The poems that comprise the middle of the chapter, most of which address caution, rational thinking, and doubt, tend to alternate with poems that express the ecstasy of love and the sweet, irresistible connection between the lovers. In the latter, there is no doubt about their passionate physical attraction. In the poem that begins with “he makes sure to look right at me” (165), she is thrilled to the roots of her being by her partner. When he puts a finger on her skin, she writes, “i quiver with anticipation”; “he sparks enough electricity in me to power a city,” and what follows, the act of love, is “magic,” she tells him. However, in “if only we’d met when i was that willing” (168), she laments that she feels “too emotionally naked” and that her vulnerabilities make her very difficult to love. In the very next poem, she confesses her love to the ocean, but in “i say maybe this is a mistake” (170), which follows immediately, some doubts recur. However, the speaker cannot resist her lover’s charm and his kisses, and she concludes with the enigmatic thought, “even if this is a mistake it could only be right to be this wrong with you.” In “checklist” (172), she wants to make sure that her partner really is the one she wants to spend her entire life with, and she asks herself some penetrating questions—“deep at the core are our values the same—.” This rational approach then immediately gives way in the next poem to a confession of deep, transforming love. This is “the sun and her flowers,” the poem that gives the book its title. In some of the speaker’s favorite imagery, she says that just like sunflowers rise when the sun shines on them but droop when the sun goes down, her beloved’s presence and absence have the same effect on her.

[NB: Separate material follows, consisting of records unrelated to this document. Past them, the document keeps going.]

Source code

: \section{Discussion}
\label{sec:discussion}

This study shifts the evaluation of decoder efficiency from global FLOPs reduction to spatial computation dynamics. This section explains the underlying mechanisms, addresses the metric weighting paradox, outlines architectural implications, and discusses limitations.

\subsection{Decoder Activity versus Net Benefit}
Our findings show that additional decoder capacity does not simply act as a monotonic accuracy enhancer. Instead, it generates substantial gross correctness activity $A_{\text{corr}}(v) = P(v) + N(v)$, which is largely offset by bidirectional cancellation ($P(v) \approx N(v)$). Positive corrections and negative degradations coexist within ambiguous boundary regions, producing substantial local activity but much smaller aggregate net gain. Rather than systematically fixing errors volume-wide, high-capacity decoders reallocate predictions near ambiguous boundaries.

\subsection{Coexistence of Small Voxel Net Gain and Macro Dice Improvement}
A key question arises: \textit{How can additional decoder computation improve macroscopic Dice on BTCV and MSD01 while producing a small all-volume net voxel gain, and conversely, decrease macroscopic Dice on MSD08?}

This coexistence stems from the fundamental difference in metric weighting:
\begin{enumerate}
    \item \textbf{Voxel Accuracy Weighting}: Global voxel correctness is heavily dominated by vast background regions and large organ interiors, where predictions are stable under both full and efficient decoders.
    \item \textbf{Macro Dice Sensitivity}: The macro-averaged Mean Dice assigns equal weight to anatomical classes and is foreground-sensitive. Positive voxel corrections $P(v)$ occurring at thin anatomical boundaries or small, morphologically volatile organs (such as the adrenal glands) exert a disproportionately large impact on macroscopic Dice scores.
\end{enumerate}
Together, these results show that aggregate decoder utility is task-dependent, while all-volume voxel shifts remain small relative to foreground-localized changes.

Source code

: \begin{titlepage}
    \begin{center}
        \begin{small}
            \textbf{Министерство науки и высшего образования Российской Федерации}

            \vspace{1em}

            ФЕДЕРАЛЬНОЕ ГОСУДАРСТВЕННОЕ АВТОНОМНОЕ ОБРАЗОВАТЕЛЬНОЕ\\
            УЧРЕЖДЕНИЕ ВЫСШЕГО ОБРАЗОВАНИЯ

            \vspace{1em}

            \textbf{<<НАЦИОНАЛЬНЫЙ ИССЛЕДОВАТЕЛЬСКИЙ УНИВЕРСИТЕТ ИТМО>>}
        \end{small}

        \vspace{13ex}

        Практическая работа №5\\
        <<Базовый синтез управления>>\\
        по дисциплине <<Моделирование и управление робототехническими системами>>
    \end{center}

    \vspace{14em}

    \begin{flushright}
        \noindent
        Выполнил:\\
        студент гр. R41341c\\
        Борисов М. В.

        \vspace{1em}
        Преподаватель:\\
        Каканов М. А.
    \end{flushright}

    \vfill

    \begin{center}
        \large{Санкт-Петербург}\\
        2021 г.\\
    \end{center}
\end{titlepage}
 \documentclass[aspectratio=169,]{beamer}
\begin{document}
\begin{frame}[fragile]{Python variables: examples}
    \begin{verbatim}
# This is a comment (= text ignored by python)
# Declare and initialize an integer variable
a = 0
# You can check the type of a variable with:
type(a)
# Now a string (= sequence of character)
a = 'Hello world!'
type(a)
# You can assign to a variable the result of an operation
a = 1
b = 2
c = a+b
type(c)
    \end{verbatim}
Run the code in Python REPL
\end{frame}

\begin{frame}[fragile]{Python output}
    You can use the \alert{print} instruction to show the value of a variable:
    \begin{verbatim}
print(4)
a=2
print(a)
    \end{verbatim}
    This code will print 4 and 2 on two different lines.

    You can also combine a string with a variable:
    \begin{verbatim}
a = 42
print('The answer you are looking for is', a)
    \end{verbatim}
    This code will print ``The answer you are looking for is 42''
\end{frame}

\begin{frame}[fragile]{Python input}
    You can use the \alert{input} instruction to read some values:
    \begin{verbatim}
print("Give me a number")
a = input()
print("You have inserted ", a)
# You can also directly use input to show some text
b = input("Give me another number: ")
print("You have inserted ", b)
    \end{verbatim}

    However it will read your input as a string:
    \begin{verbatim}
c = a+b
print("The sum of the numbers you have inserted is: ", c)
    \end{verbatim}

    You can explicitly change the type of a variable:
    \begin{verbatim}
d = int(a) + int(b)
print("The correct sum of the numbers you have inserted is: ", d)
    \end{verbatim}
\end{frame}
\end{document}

The latter part of the chapter is dominated by the ocean of love with which the speaker is blessed. Questions and doubts fade away, and romance and eroticism abound. The titles of some of the poems convey the essence of it: “I love you” (174), “sex” (177), “orgasm” (187), etc. Using her now familiar nature imagery, the speaker tells the flowers “what I’d do for you / and they blossomed” (176). In the cosmic imagery she also uses quite often, she notes in the poem that begins with “the moon is responsible” (181) how the moon pulls the tides; she compares herself to the still water and her lover to the moon—that is, like the effect of the moon’s gravity on the oceans, he pulls her irresistibly toward him. Continuing in imagery of the same vein, she writes in an untitled poem consisting of only five short lines and 12 words, “we are two suns” (183).
Commitment is also a theme in this section of the chapter. In “fingers” (175), the speaker assumes that she and her partner will still be together in old age. Continuing the theme of lifelong love, in “commitment” she extends it to future incarnations. After she dies, she says, she will “find you / in every lifetime” (186), and she also thinks they have known each other in a former lifetime (“another lifetime” [188]).
In the final poem (193), which is actually a prose paragraph, she takes a step back, reflecting on the previous year, describing it as “one of the greatest and most difficult years of my life.” Among other things, she learned that “love is about giving everything. and letting it hurt.” She also realizes that everything comes together with its opposite—“pain and joy” for example—and this makes up the “balance of the universe.”